Some may call it “luck”, or “fate”; others might invoke “kismet”. But I know that the universe provides, and throughout my life, I have been fortunate to have been blessed by people Zan would refer to as “guides”.
Zan is Native American, and she looks the part. Tall, and lithe, she wore her black hair long and flowing until it got in her way, at which point she clipped it, haphazardly, atop her head. She came to work as a midwife one year after I was hired as office manager, and fortunately, my world has never been the same.
At the time we met, my life was a mess. My marriage to an alcoholic, drug-addicted, philanderer was nearing an end. Listening to Zan’s dulcet-toned words of support and encouragement, I came to believe that I could raise my children in a healthy environment on my own. Later, it was through her suggestion that I found an Adult Children of Alcoholics’ meeting, where I realized it wasn’t just me; there were others like me who had taken what life had served up, and done the best they could with the little they had been given.

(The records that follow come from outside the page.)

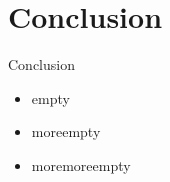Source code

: \section{Conclusion}
\begin{frame}{Conclusion}

	\begin{minipage}[c][4cm]{\textwidth}
		\begin{itemize}\itemfill
			\item empty
			\item moreempty
			\item moremoreempty
		\end{itemize}
	\end{minipage}
	
\end{frame}
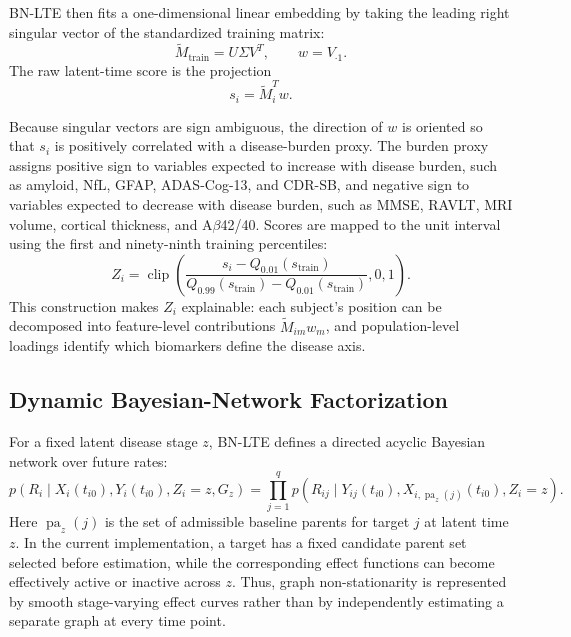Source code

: BN-LTE then fits a one-dimensional linear embedding by taking the leading right
singular vector of the standardized training matrix:
\begin{equation}
\widetilde{M}_{\mathrm{train}}
=
U \Sigma V^T,
\qquad
w = V_{\cdot 1}.
\end{equation}
The raw latent-time score is the projection
\begin{equation}
s_i
=
\widetilde{M}_i^T w .
\end{equation}

Because singular vectors are sign ambiguous, the direction of $w$ is oriented
so that $s_i$ is positively correlated with a disease-burden proxy. The burden
proxy assigns positive sign to variables expected to increase with disease
burden, such as amyloid, NfL, GFAP, ADAS-Cog-13, and CDR-SB, and negative sign
to variables expected to decrease with disease burden, such as MMSE, RAVLT,
MRI volume, cortical thickness, and A$\beta$42/40. Scores are mapped to the
unit interval using the first and ninety-ninth training percentiles:
\begin{equation}
Z_i
=
\operatorname{clip}
\left(
\frac{s_i - Q_{0.01}(s_{\mathrm{train}})}
     {Q_{0.99}(s_{\mathrm{train}})-Q_{0.01}(s_{\mathrm{train}})},
0, 1
\right).
\label{eq:bnlte_z}
\end{equation}
This construction makes $Z_i$ explainable: each subject's position can be
decomposed into feature-level contributions $\widetilde{M}_{im}w_m$, and
population-level loadings identify which biomarkers define the disease axis.

\subsection{Dynamic Bayesian-Network Factorization}

For a fixed latent disease stage $z$, BN-LTE defines a directed acyclic
Bayesian network over future rates:
\begin{equation}
p(R_i \mid X_i(t_{i0}), Y_i(t_{i0}), Z_i=z, G_z)
=
\prod_{j=1}^{q}
p
\left(
R_{ij}
\mid
Y_{ij}(t_{i0}),
X_{i,\operatorname{pa}_z(j)}(t_{i0}),
Z_i=z
\right).
\label{eq:bnlte_factorization}
\end{equation}
Here $\operatorname{pa}_z(j)$ is the set of admissible baseline parents for
target $j$ at latent time $z$. In the current implementation, a target has a
fixed candidate parent set selected before estimation, while the corresponding
effect functions can become effectively active or inactive across $z$. Thus,
graph non-stationarity is represented by smooth stage-varying effect curves
rather than by independently estimating a separate graph at every time point.

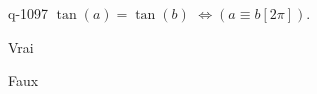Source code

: \begin{truefalse}{q-1097}
$\tan(a)=\tan(b)$  $\Leftrightarrow \left(a\equiv b [2\pi]\right)$.
\item Vrai
\item* Faux
\end{truefalse}

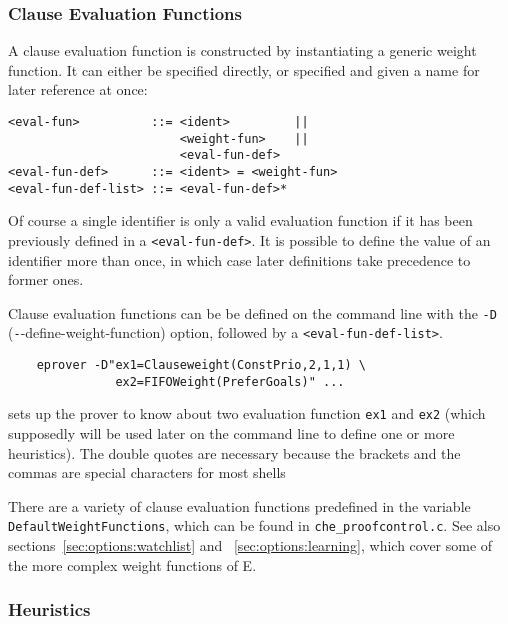 \documentclass{report}
\begin{document}
\subsubsection{Clause Evaluation Functions}

A clause evaluation function is constructed by instantiating a generic
weight function. It can either be specified directly, or specified and
given a name for later reference at once:

 \begin{verbatim}
<eval-fun>          ::= <ident>         ||
                        <weight-fun>    ||
                        <eval-fun-def>
<eval-fun-def>      ::= <ident> = <weight-fun>
<eval-fun-def-list> ::= <eval-fun-def>*
\end{verbatim}

Of course a single identifier is only a valid evaluation function if
it has been previously defined in a \texttt{<eval-fun-def>}. It is
possible to define the value of an identifier more than once, in which
case later definitions take precedence to former ones.

Clause evaluation functions can be be defined on the command line with
the \texttt{-D} (\texttt--{define-weight-function}) option, followed
by a \texttt{<eval-fun-def-list>}.

\begin{example}
\begin{verbatim}
    eprover -D"ex1=Clauseweight(ConstPrio,2,1,1) \
               ex2=FIFOWeight(PreferGoals)" ...
\end{verbatim}
  sets up the prover to know about two evaluation function
  \texttt{ex1} and \texttt{ex2} (which supposedly will be used later on
  the command line to define one or more heuristics). The double
  quotes are necessary because the brackets and the commas are
  special characters for most shells
\end{example}

There are a variety of clause evaluation functions predefined in
the variable \texttt{DefaultWeightFunctions}, which can be found in
\texttt{che\_proofcontrol.c}. See also
sections~\ref{sec:options:watchlist} and ~\ref{sec:options:learning},
which cover some of the more complex weight functions of E.


\subsubsection{Heuristics}
\end{document}

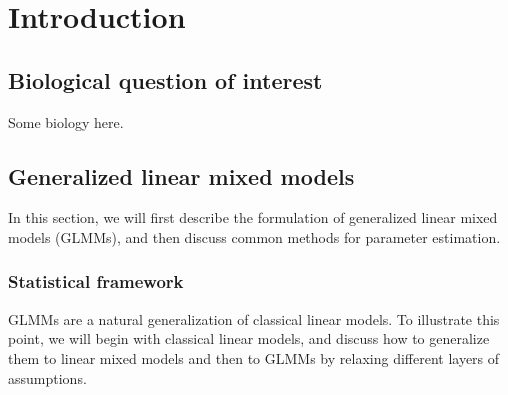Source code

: 	
\section{Introduction}\label{sec:intro}
	
\subsection{Biological question of interest}\label{subsec:biol}
	Some biology here.
	
	
\subsection{Generalized linear mixed models}\label{subsec:glmm}
	In this section, we will first describe the formulation of generalized linear mixed models (GLMMs), and then discuss common methods for parameter estimation. 
	\subsubsection{Statistical framework}\label{subsubsec:intro-stat-framework}
	GLMMs are a natural generalization of classical linear models. To illustrate this point, we will begin with classical linear models, and discuss how to generalize them to linear mixed models and then to GLMMs by relaxing different layers of assumptions.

When she wasn’t occupied with turning my life right-side-up, Zan taught me about Native American culture, herbology, and bred in me a love for wolves. She introduced me to Bonnie Raitt, fried bread, and the art of healing massage. Most important though, as she taught me to love myself, she demonstrated how that love could, and should, be spread. Zan grew me up.
She returned to her beloved horse farm in Virginia about fifteen years ago, and it has probably been five since I’ve seen her, but if she called right now, we would pick up exactly where we left off. Zan would start by saying “Hello, Beautiful…”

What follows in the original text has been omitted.